Незадолго до начала войны я был в Пятигорске. Хотелось узнать, как и кто перевозил тело Лермонтова в 1842 г. из Пятигорска в село Тарханы Пензенской губ. для погребения в фамильном склепе. И никаких даже слухов об этом я добиться не мог. А путь был не близкий и везли гроб на лошадях и, конечно, не минуя губернских городов.

Узнал я только, что на памятник поэта на месте его дуэли было собрано 894 руб. 5 к., и памятник был сооружён в 1901 г. из дерева и отштукатурен, а в 1907 г. остов памятника сгнил и был разобран.

Из наших современников Лермонтова крепко любил Чехов и считал его прозу несравненной и образцовой. И Лермонтов, и Чехов оба ушли из нашего мира в июле месяце.

Борис Лазаревский[4].

«Возрождение» (Париж). № 786, 28 Июля 1927 г.

 

Фото Андрея Хвалина.

 

Примечания:

[1] Вестник Европы. 1887 кн. 1. – прим. авт.

[2] Русский Архив. 1887 г., кн. 9. – прим. авт.

[3] Исторический Вестник. 1893 г. кн. XII. – прим. авт.

[4] Лазаревский Борис Александрович (1871-1936) — русский писатель, прозаик и публицист. Родился в Полтаве. Из потомственных дворян Черниговской губ. Окончил Коллегию Павла Галагана (1892) и юридический факультет Университета Св. Владимира (1897). По окончании университета поступил на службу в Севастопольский военно-морской суд. Состоял помощником секретаря, а затем секретарём названного суда (1902-1904). С началом Русско-японской войны, 23 февраля 1904 года был назначен следователем временного военно-морского суда Владивостокского порта, а 13 апреля того же года — прокурором портового призового суда во Владивостоке. 29 августа 1905 года назначен секретарём Кронштадтского военно-морского суда. В 1906 году вышел в отставку и всецело посвятил себя писательскому делу.

В печати дебютировал рассказом «Последняя услуга» («Киевлянин», 1894). Затем печатался в газетах «Южное обозрение», «Крымский вестник» и «Елисаветградские новости» и др. Большинство критиков относили Лазаревского к «беллетристам чеховской школы», отмечая сильнейший отпечаток чеховской манеры и мироощущения. В 1911-1915 годах вышло многотомное собрание сочинений Лазаревского.

С началом Первой мировой войны стал сотрудничать в журнале «Лукоморье». Написал очерк о погибшем в бою Великом Князе Олеге Константиновиче и сборник рассказов «Во время войны». В 1916 году вновь поступил на службу в Морское ведомство, состоял делопроизводителем управления, занимавшегося ускоренной подготовкой офицеров флота. В 1915-1917 годах выпустил несколько новых сборников повестей и рассказов, повторявших мотивы его прошлых произведений.
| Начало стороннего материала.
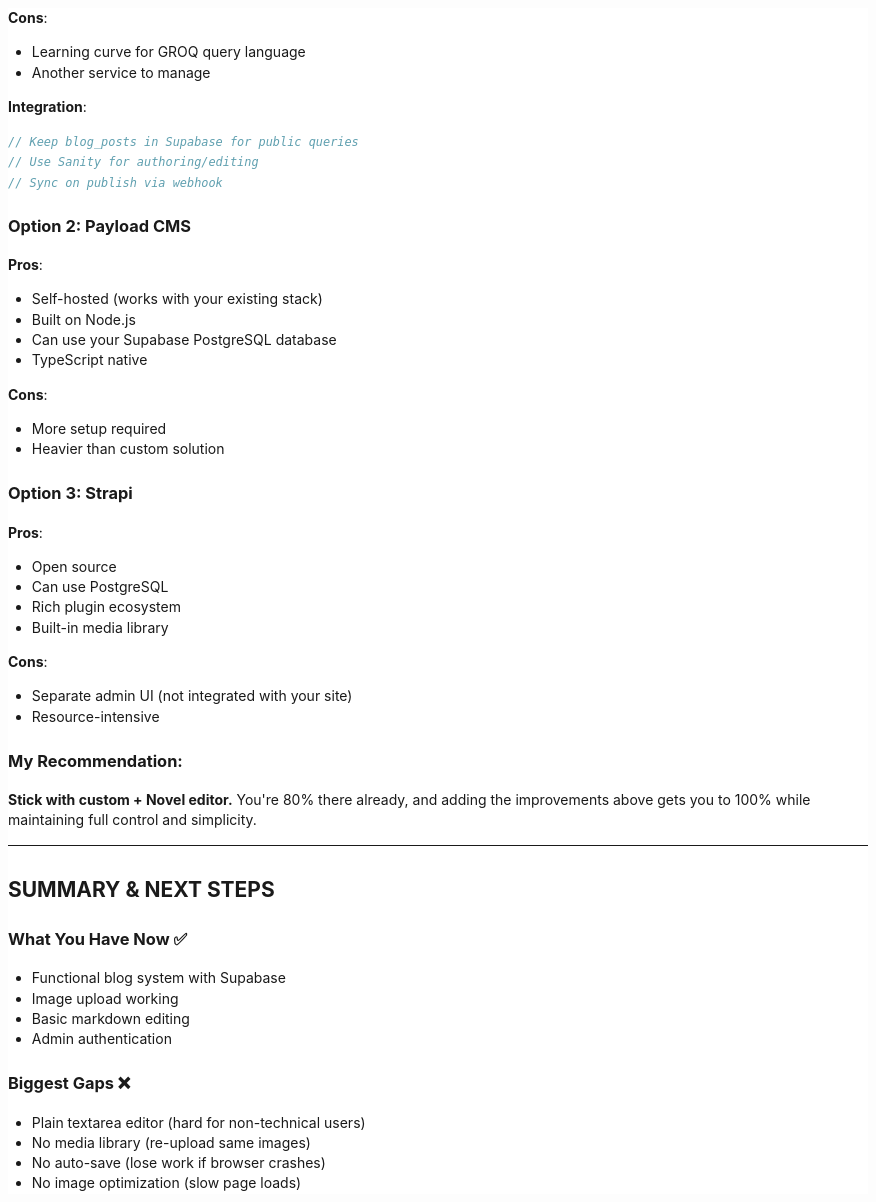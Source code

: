 **Cons**:
- Learning curve for GROQ query language
- Another service to manage

**Integration**:
```typescript
// Keep blog_posts in Supabase for public queries
// Use Sanity for authoring/editing
// Sync on publish via webhook
```

### Option 2: Payload CMS
**Pros**:
- Self-hosted (works with your existing stack)
- Built on Node.js
- Can use your Supabase PostgreSQL database
- TypeScript native

**Cons**:
- More setup required
- Heavier than custom solution

### Option 3: Strapi
**Pros**:
- Open source
- Can use PostgreSQL
- Rich plugin ecosystem
- Built-in media library

**Cons**:
- Separate admin UI (not integrated with your site)
- Resource-intensive

### My Recommendation:
**Stick with custom + Novel editor.** You're 80% there already, and adding the improvements above gets you to 100% while maintaining full control and simplicity.

---

## SUMMARY & NEXT STEPS

### What You Have Now ✅
- Functional blog system with Supabase
- Image upload working
- Basic markdown editing
- Admin authentication

### Biggest Gaps ❌
- Plain textarea editor (hard for non-technical users)
- No media library (re-upload same images)
- No auto-save (lose work if browser crashes)
- No image optimization (slow page loads)
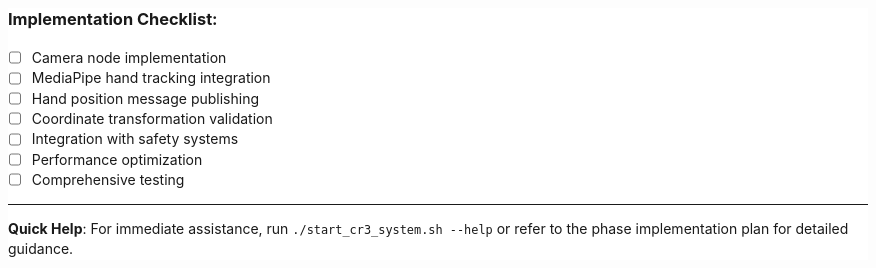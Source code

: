### Implementation Checklist:
- [ ] Camera node implementation
- [ ] MediaPipe hand tracking integration  
- [ ] Hand position message publishing
- [ ] Coordinate transformation validation
- [ ] Integration with safety systems
- [ ] Performance optimization
- [ ] Comprehensive testing

---

**Quick Help**: For immediate assistance, run `./start_cr3_system.sh --help` or refer to the phase implementation plan for detailed guidance.
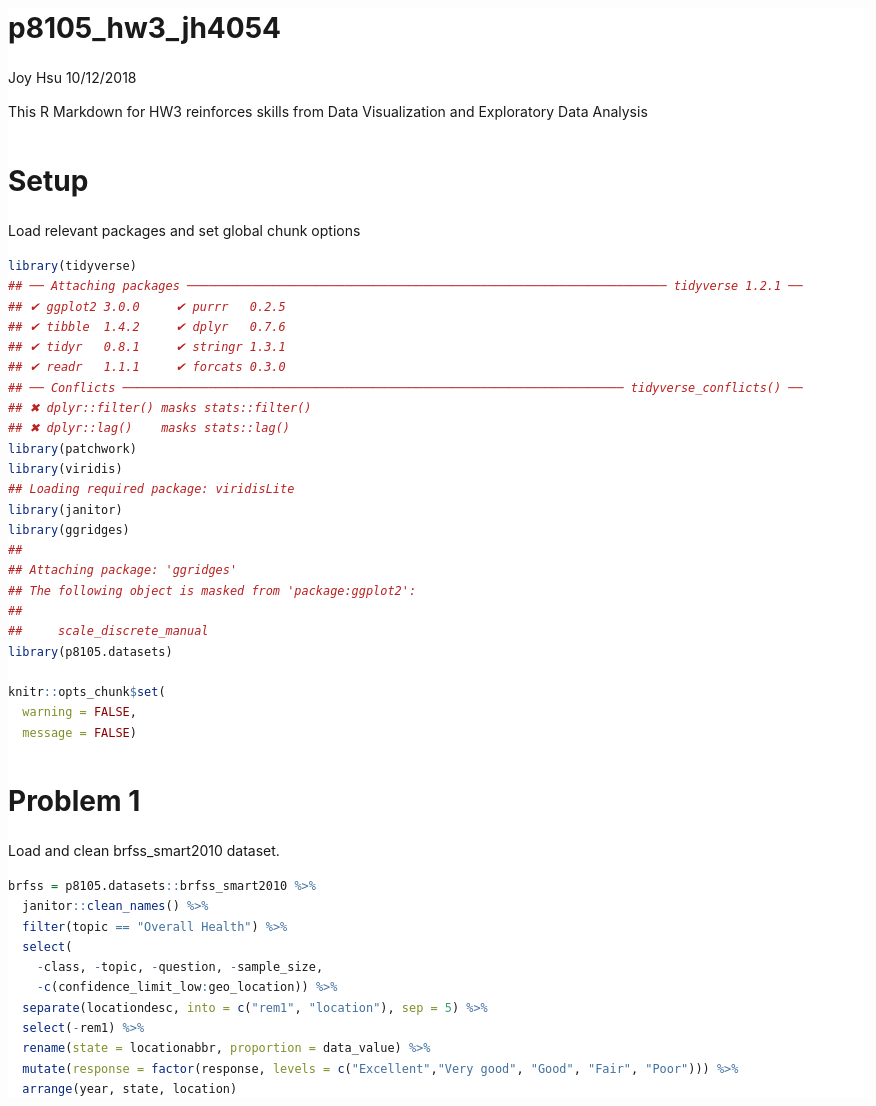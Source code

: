 p8105\_hw3\_jh4054
================
Joy Hsu
10/12/2018

This R Markdown for HW3 reinforces skills from Data Visualization and Exploratory Data Analysis

Setup
=====

Load relevant packages and set global chunk options

``` r
library(tidyverse)
## ── Attaching packages ─────────────────────────────────────────────────────────────────── tidyverse 1.2.1 ──
## ✔ ggplot2 3.0.0     ✔ purrr   0.2.5
## ✔ tibble  1.4.2     ✔ dplyr   0.7.6
## ✔ tidyr   0.8.1     ✔ stringr 1.3.1
## ✔ readr   1.1.1     ✔ forcats 0.3.0
## ── Conflicts ────────────────────────────────────────────────────────────────────── tidyverse_conflicts() ──
## ✖ dplyr::filter() masks stats::filter()
## ✖ dplyr::lag()    masks stats::lag()
library(patchwork)
library(viridis)
## Loading required package: viridisLite
library(janitor)
library(ggridges)
## 
## Attaching package: 'ggridges'
## The following object is masked from 'package:ggplot2':
## 
##     scale_discrete_manual
library(p8105.datasets)

knitr::opts_chunk$set(
  warning = FALSE, 
  message = FALSE)
```

Problem 1
=========

Load and clean brfss\_smart2010 dataset.

``` r
brfss = p8105.datasets::brfss_smart2010 %>% 
  janitor::clean_names() %>% 
  filter(topic == "Overall Health") %>% 
  select(
    -class, -topic, -question, -sample_size, 
    -c(confidence_limit_low:geo_location)) %>% 
  separate(locationdesc, into = c("rem1", "location"), sep = 5) %>% 
  select(-rem1) %>% 
  rename(state = locationabbr, proportion = data_value) %>% 
  mutate(response = factor(response, levels = c("Excellent","Very good", "Good", "Fair", "Poor"))) %>% 
  arrange(year, state, location)
```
Участник гражданской войны в составе Белой армии. В 1920 году выехал в Константинополь, в 1921 году переехал в Берлин, а затем в Париж. В эмиграции опубликовал несколько новых сборников рассказов. Сотрудничал в эмигрантских изданиях. По оценке А.Н. Толстого, Лазаревский относился к группе русских литераторов в Париже, наиболее непримиримо настроенных против большевиков. На протяжении всей жизни вёл дневник (не опубликован). Оценивая своё творчество, писал: «Сделал я больше своими нелепыми дневниками, чем рассказами». Умер от разрыва сердца 24 сентября 1936 года в Париже, на станции метро. Похоронен на кладбище Тье.